1.Aは甲会社の代表取締役として自己のギャンブル資金にあてるためにBから金銭を借り入れており、Aのなした行為は、主観的には自己の利益を図るためのものである。しかし、代表権の範囲は取引の安全の確保の見地から客観的・抽象的に判断すべきであり、本問の借り入れ行為は、代表取締役の代表権の範囲内のものである(349条4項)。しかも、10万円程度の金銭の借り入れであれば「多額の借財」(362条4項2号)には該当せず、代表取締役の専決事項に属する。とすれば、Aは甲会社の代表取締役名義で権限の範囲に属する借入行為をなしているので、甲B間に金銭消費賃借契約が成立し、常にBは甲会社に対して資金の返還をできるかに思える。しかし、相手方BがAの権限濫用の意図を知る場合にまで、甲会社に対して貸金の返還を請求できるとするのは妥当でない。そこでかかる結論を導くための理論構成が問題となる。

2.この点、判例は、心裡留保に関する民法93条ただし書を類推適用することにより、解決を図る。しかし、代表権の濫用の場合には、心裡留保の場合のように行為の法律効果について表示と真意の間に不一致があるわけではないので妥当ではない。
 思うに、権限濫用をするような代表取締役を選任した以上、そのリスクは会社が負担すべきであり、利益衡量上相手方が悪意の場合のみ債務の履行を主張を拒絶し得るとすれば足りる。そこで、悪意の相手方が権利を主張するのは信義違反ないし権利濫用であり(民1条2項3項)、会社は、債務の履行を拒絶できると考える。

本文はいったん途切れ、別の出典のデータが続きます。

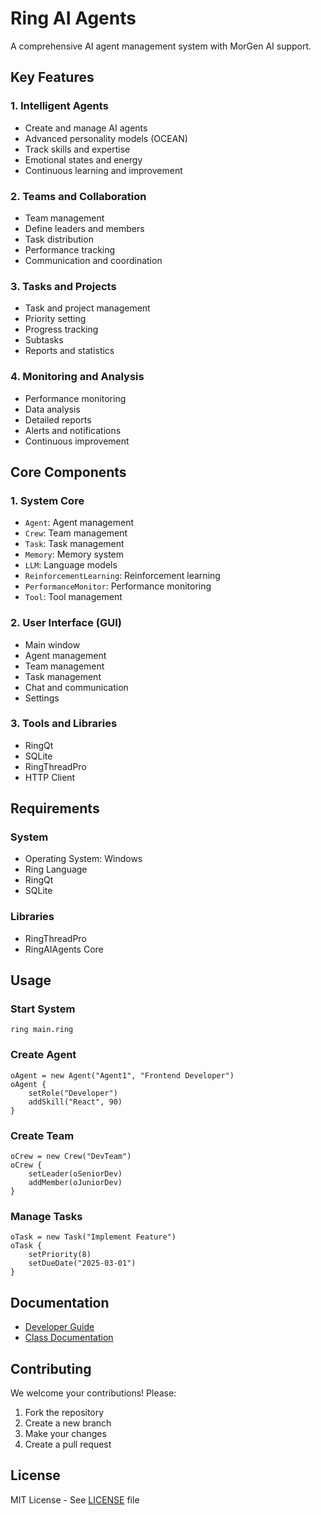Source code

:# Ring AI Agents

A comprehensive AI agent management system with MorGen AI support.

## Key Features

### 1. Intelligent Agents
- Create and manage AI agents
- Advanced personality models (OCEAN)
- Track skills and expertise
- Emotional states and energy
- Continuous learning and improvement

### 2. Teams and Collaboration
- Team management
- Define leaders and members
- Task distribution
- Performance tracking
- Communication and coordination

### 3. Tasks and Projects
- Task and project management
- Priority setting
- Progress tracking
- Subtasks
- Reports and statistics

### 4. Monitoring and Analysis
- Performance monitoring
- Data analysis
- Detailed reports
- Alerts and notifications
- Continuous improvement

## Core Components

### 1. System Core
- `Agent`: Agent management
- `Crew`: Team management
- `Task`: Task management
- `Memory`: Memory system
- `LLM`: Language models
- `ReinforcementLearning`: Reinforcement learning
- `PerformanceMonitor`: Performance monitoring
- `Tool`: Tool management

### 2. User Interface (GUI)
- Main window
- Agent management
- Team management
- Task management
- Chat and communication
- Settings

### 3. Tools and Libraries
- RingQt
- SQLite
- RingThreadPro
- HTTP Client

## Requirements

### System
- Operating System: Windows
- Ring Language
- RingQt
- SQLite

### Libraries
- RingThreadPro
- RingAIAgents Core

## Usage

### Start System
```ring
ring main.ring
```

### Create Agent
```ring
oAgent = new Agent("Agent1", "Frontend Developer")
oAgent {
    setRole("Developer")
    addSkill("React", 90)
}
```

### Create Team
```ring
oCrew = new Crew("DevTeam")
oCrew {
    setLeader(oSeniorDev)
    addMember(oJuniorDev)
}
```

### Manage Tasks
```ring
oTask = new Task("Implement Feature")
oTask {
    setPriority(8)
    setDueDate("2025-03-01")
}
```

## Documentation

- [Developer Guide](DEVELOPER_GUIDE.md)
- [Class Documentation](CLASSES.md)

## Contributing

We welcome your contributions! Please:
1. Fork the repository
2. Create a new branch
3. Make your changes
4. Create a pull request

## License

MIT License - See [LICENSE](LICENSE) file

3.したがって、本問では、甲B間に金銭消費賃借契約が有効に成立し、原則として、Bは甲会社に対して貸金10万円の返還を請求できることになる。ただし、
Aがギャンブル資金にあてるために10万円を借り入れたことをBが知っていた場合には、甲会社はBに対して、貸金の返還を拒絶できる。したがって、その場合、Bは甲会社から貸金の返還を請求できないことになる。